The key to the book is Greear's four-part "Gospel Prayer." (1) “In Christ, there is nothing I can do that would make You love me more, and nothing I have done that makes You love me less.” (2) “Your presence and approval are all I need for everlasting joy.” (3) “As You have been to me, so I will be to others.” (4) "As I pray, I’ll measure Your compassion by the cross and Your power by the resurrection.”
Here are a few of my favorite quotes from the book.
The gospel is not just supposed to be our ticket into heaven; it is to be an entirely new basis for how we relate to God, ourselves, and others. It is to be the source from which everything else flows (p. 9).
Obedience that does not flow from love ends up being drudgery— both to us, and to God. The gospel turns that drudgery into delight. It changes us from being slaves who have to obey God to sons and daughters who want to obey God. Again, God is not just after obedience; He’s after a whole new kind of obedience— an obedience that is filled with desire (p. 23).
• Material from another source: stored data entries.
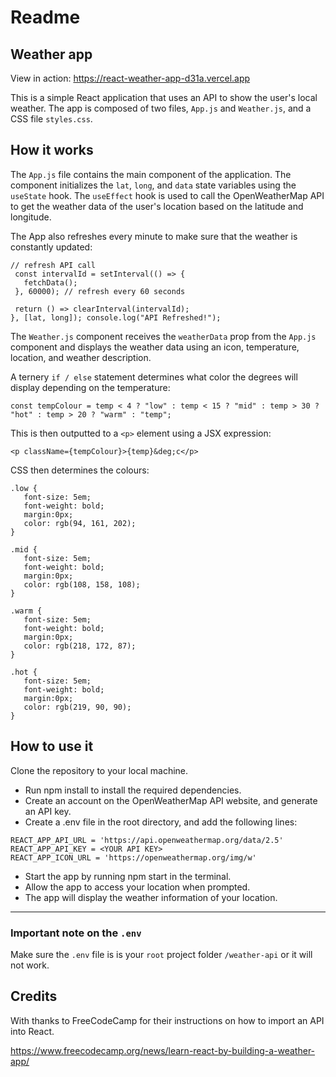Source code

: # Readme
## Weather app

View in action: https://react-weather-app-d31a.vercel.app

This is a simple React application that uses an API to show the user's local weather. The app is composed of two files, `App.js` and `Weather.js`, and a CSS file `styles.css`.

## How it works
The `App.js` file contains the main component of the application. The component initializes the `lat`, `long`, and `data` state variables using the `useState` hook. The `useEffect` hook is used to call the OpenWeatherMap API to get the weather data of the user's location based on the latitude and longitude.

The App also refreshes every minute to make sure that the weather is constantly updated: 

 ```
// refresh API call
  const intervalId = setInterval(() => {
    fetchData();
  }, 60000); // refresh every 60 seconds

  return () => clearInterval(intervalId);
}, [lat, long]); console.log("API Refreshed!");
```


The `Weather.js` component receives the `weatherData` prop from the `App.js` component and displays the weather data using an icon, temperature, location, and weather description.

A ternery `if / else` statement determines what color the degrees will display depending on the temperature: 

  ```
const tempColour = temp < 4 ? "low" : temp < 15 ? "mid" : temp > 30 ? "hot" : temp > 20 ? "warm" : "temp";
```

This is then outputted to a `<p>` element using a JSX expression: 

 `<p className={tempColour}>{temp}&deg;c</p>` 
 
 CSS then determines the colours:
 
 ```
.low {
    font-size: 5em;
    font-weight: bold;
    margin:0px;
    color: rgb(94, 161, 202);
}

.mid {
    font-size: 5em;
    font-weight: bold;
    margin:0px;
    color: rgb(108, 158, 108);
}

.warm {
    font-size: 5em;
    font-weight: bold;
    margin:0px;
    color: rgb(218, 172, 87);
}

.hot {
    font-size: 5em;
    font-weight: bold;
    margin:0px;
    color: rgb(219, 90, 90);
}
```


## How to use it
Clone the repository to your local machine.
- Run npm install to install the required dependencies.
- Create an account on the OpenWeatherMap API website, and generate an API key.
- Create a .env file in the root directory, and add the following lines:

```
REACT_APP_API_URL = 'https://api.openweathermap.org/data/2.5'
REACT_APP_API_KEY = <YOUR API KEY>
REACT_APP_ICON_URL = 'https://openweathermap.org/img/w'
```

- Start the app by running npm start in the terminal.
- Allow the app to access your location when prompted.
- The app will display the weather information of your location.

---

### Important note on the `.env` 

Make sure the `.env` file is is your `root` project folder `/weather-api` or it will not work.

## Credits

With thanks to FreeCodeCamp for their instructions on how to import an API into React.

https://www.freecodecamp.org/news/learn-react-by-building-a-weather-app/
Preach the gospel to yourself. You must tell yourself that because of Jesus you have the absolute approval of the only One whose opinion really matters (p. 54).
Gospel change is the Spirit of God using the story of God to make the beauty of God come alive in our hearts (p. 65).
Believing the gospel is not only the way we become Christians, it is the power that enables us to do, every moment of every day, the very things Jesus commands us to do (p.103).
That’s what being “gospel-centered” is really all about— not moving past the gospel, but continually going deeper into it. It’s about realizing that the gospel is the final answer to every issue and problem in life and about seeing the whole world through the lens of the cross (p. 191).
“Preach the gospel. If necessary, use words”? How do you explain the gospel without using words? That’s like saying, “Tell me your phone number. If necessary, use digits.” Your phone number is digits. The gospel is the words announcing what Christ has done. People can’t look at our lives and know the story of Christ. They may see glimpses of the kindness of Christ, but expecting them to get the gospel just by watching us would be like trying to gather information from a newscast with the sound turned off (p. 223).